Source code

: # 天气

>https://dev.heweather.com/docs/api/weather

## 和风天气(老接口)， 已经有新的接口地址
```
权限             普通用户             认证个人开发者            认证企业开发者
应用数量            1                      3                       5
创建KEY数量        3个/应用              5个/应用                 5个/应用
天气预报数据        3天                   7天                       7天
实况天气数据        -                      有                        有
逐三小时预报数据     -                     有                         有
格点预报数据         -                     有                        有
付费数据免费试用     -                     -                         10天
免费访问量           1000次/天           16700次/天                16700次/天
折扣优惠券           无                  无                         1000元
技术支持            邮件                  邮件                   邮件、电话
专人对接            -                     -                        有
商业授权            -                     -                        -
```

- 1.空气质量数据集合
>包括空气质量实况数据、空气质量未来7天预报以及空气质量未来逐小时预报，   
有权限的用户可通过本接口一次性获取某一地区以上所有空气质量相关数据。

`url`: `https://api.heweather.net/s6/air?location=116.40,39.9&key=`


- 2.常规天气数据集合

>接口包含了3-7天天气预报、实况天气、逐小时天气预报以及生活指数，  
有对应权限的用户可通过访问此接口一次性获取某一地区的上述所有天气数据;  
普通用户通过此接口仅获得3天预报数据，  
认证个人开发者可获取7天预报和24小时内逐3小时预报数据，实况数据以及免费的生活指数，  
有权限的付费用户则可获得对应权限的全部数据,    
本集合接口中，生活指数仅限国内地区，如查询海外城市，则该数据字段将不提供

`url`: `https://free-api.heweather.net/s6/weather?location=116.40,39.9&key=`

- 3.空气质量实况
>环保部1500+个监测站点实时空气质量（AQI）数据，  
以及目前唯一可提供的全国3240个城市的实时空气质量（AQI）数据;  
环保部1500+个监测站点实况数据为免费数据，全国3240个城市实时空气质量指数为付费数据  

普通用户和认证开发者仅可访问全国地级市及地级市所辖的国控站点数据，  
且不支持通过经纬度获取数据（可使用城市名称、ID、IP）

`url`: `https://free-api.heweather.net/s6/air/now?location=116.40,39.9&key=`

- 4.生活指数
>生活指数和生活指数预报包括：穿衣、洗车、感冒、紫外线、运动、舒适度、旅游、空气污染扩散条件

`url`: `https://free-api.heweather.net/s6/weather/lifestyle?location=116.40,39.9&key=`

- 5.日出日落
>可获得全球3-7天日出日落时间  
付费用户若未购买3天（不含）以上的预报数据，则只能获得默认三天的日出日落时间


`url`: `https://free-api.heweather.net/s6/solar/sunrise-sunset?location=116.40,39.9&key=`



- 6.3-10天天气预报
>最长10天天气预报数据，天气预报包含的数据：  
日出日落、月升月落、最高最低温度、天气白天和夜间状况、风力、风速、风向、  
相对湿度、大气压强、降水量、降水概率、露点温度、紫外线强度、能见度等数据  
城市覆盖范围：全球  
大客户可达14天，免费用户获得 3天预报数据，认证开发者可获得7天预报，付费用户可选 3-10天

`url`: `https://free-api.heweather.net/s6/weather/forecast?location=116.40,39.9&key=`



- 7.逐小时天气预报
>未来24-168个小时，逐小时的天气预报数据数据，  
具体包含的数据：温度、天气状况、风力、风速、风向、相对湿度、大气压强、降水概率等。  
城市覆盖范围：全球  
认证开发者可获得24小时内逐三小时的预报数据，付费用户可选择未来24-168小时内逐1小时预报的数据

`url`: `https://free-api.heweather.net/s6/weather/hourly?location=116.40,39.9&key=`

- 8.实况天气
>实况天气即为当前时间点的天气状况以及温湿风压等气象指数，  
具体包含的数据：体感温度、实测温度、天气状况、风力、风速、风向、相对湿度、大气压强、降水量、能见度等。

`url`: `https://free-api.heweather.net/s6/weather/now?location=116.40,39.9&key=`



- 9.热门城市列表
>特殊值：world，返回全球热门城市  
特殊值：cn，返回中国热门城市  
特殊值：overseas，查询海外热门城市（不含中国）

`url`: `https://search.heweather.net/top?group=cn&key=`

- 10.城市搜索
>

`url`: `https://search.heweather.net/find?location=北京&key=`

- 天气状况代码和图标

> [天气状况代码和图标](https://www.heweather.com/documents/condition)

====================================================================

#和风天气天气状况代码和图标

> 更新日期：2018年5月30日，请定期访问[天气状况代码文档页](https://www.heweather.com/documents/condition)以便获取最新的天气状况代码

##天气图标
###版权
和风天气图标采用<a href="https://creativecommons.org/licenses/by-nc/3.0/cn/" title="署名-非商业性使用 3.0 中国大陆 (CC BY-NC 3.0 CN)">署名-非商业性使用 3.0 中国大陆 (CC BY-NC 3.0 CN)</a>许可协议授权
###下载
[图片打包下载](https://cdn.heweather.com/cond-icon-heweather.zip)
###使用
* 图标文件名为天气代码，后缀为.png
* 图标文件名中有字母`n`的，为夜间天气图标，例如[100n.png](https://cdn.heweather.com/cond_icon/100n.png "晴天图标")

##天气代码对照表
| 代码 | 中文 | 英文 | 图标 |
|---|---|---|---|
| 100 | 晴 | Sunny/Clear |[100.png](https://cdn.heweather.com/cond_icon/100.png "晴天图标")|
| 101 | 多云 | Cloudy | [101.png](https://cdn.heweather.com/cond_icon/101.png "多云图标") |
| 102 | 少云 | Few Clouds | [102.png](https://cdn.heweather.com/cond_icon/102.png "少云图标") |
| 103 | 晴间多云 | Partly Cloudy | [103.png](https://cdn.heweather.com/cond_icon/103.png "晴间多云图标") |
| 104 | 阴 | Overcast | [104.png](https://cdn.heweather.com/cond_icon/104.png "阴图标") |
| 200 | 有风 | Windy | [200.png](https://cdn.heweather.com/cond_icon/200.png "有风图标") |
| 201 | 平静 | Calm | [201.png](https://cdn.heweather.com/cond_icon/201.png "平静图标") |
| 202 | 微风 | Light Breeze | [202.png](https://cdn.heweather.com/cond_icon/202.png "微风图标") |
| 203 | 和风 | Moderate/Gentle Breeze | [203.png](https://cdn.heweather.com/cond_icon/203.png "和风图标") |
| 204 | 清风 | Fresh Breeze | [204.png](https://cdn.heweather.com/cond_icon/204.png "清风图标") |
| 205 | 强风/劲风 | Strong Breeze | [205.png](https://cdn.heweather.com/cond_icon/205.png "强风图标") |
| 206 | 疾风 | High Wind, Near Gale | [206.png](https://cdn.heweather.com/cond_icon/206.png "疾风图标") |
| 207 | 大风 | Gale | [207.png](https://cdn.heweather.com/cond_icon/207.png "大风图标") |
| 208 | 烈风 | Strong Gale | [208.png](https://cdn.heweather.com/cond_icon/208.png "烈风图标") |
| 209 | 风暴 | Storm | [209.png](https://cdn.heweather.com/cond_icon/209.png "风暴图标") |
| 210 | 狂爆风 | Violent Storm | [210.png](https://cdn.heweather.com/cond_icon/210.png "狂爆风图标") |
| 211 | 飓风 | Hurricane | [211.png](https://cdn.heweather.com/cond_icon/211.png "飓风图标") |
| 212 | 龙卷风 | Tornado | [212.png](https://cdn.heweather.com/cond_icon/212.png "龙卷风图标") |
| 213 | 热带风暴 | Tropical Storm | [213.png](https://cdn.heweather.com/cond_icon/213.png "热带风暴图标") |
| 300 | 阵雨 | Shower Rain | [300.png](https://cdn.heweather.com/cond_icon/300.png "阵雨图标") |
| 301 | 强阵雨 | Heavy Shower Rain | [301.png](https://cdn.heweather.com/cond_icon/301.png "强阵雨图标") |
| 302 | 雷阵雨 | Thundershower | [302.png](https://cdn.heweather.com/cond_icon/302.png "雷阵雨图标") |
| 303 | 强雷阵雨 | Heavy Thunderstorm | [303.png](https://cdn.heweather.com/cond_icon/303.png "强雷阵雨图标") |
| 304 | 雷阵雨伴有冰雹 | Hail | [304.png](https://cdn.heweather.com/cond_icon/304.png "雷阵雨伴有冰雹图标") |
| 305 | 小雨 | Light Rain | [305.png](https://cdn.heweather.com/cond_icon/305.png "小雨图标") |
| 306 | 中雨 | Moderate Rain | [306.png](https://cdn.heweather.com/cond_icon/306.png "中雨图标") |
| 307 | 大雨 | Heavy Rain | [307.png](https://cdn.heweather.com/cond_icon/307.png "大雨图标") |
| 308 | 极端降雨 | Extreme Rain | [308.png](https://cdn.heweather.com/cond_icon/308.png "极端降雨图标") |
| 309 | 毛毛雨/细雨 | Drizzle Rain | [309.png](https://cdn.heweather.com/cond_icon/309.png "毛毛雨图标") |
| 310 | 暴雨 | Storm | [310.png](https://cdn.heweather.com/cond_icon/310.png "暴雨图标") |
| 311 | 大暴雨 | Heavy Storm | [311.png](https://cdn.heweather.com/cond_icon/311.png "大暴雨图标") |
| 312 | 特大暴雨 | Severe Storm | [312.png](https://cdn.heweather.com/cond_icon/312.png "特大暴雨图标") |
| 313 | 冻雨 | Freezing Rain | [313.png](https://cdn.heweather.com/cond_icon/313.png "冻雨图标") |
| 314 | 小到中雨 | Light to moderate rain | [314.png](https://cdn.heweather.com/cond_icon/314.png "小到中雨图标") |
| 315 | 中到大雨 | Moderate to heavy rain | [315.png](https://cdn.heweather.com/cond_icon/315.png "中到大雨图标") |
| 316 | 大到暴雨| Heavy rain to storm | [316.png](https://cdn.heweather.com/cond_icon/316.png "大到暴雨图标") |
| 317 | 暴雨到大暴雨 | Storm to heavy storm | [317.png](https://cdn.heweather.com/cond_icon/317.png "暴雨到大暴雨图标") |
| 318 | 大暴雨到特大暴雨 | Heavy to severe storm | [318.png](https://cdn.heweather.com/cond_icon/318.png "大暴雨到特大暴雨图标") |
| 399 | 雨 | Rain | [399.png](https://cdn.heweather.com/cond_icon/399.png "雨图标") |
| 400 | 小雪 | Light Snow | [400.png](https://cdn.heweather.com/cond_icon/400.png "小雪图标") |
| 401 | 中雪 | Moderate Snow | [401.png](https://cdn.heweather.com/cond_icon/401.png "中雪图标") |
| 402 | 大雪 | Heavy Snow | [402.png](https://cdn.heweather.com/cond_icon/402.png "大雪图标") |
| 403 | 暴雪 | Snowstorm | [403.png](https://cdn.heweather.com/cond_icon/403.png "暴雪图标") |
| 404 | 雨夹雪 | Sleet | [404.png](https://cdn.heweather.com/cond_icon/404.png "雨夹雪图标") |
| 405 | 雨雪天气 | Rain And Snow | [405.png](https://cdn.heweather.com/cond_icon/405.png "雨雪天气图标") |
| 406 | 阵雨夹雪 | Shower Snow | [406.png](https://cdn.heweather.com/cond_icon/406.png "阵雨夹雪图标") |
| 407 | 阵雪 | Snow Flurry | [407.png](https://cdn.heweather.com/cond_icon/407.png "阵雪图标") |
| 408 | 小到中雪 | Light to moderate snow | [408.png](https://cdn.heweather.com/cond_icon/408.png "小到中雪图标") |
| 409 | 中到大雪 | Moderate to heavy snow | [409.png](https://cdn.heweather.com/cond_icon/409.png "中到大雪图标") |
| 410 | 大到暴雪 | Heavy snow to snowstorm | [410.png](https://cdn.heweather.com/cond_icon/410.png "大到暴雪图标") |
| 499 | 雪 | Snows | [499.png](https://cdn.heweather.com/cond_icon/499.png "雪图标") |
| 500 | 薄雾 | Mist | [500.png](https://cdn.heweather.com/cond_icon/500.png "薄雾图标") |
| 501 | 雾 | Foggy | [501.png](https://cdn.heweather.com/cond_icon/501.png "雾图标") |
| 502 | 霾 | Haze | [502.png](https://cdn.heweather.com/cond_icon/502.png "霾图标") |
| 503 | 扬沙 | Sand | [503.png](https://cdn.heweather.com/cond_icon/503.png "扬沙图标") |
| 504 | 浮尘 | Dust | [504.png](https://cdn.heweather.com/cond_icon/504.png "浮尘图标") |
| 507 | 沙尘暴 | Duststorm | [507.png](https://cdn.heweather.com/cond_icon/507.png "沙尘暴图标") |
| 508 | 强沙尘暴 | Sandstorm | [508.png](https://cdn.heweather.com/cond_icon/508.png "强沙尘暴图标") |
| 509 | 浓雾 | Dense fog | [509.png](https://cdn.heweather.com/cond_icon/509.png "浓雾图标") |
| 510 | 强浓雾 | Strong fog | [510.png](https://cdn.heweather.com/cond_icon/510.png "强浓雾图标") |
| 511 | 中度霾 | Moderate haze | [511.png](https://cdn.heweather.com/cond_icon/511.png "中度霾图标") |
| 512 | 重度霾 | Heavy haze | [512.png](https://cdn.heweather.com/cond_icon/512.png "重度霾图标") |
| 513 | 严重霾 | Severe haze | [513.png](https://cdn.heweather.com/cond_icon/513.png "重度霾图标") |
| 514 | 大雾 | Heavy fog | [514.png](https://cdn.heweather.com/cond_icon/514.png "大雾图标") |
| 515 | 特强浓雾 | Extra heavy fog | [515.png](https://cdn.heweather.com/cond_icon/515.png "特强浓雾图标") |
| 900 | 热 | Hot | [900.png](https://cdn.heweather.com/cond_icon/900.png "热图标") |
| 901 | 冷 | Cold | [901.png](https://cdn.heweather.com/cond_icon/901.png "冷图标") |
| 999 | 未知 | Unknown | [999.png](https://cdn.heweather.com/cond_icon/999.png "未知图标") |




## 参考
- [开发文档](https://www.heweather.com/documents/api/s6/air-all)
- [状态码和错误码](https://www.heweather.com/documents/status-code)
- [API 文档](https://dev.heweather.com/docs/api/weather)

- - - - - - -

_What the task asks_:
Working from the data above, extract solely the lines from the one containing "Light Breeze |" through the one containing "Fresh Breeze |", exactly as they appear, both included.

_Solution to the exercise_:
| 202 | 微风 | Light Breeze | [202.png](https://cdn.heweather.com/cond_icon/202.png "微风图标") |
| 203 | 和风 | Moderate/Gentle Breeze | [203.png](https://cdn.heweather.com/cond_icon/203.png "和风图标") |
| 204 | 清风 | Fresh Breeze | [204.png](https://cdn.heweather.com/cond_icon/204.png "清风图标") |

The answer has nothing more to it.